Brief ▸ Filter these entries down to the lines that hold the word "Daftar", and show each of them.

[Document images with source code]
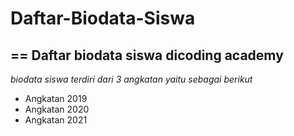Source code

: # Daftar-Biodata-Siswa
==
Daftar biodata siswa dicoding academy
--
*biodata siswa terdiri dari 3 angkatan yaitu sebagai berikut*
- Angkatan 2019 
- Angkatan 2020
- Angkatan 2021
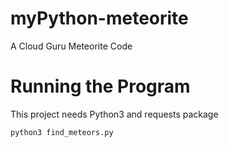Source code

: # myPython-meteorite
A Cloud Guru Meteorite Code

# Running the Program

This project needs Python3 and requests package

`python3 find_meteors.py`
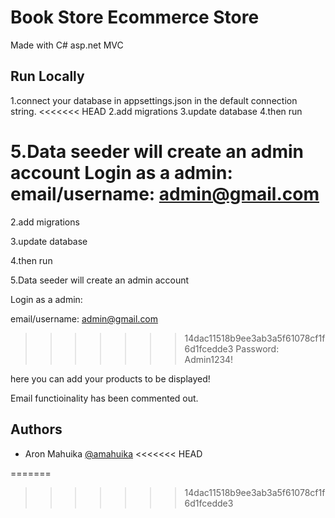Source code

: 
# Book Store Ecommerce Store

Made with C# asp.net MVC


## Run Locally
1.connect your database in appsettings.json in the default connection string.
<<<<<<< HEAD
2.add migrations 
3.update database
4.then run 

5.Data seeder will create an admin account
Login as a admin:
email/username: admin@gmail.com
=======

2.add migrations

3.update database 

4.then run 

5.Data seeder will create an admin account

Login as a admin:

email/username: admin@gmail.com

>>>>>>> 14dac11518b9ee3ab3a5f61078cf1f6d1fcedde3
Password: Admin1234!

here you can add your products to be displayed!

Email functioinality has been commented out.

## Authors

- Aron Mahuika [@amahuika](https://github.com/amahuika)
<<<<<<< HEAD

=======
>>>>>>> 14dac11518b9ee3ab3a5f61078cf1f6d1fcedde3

Answer section ▸
: # Daftar-Biodata-Siswa
Daftar biodata siswa dicoding academy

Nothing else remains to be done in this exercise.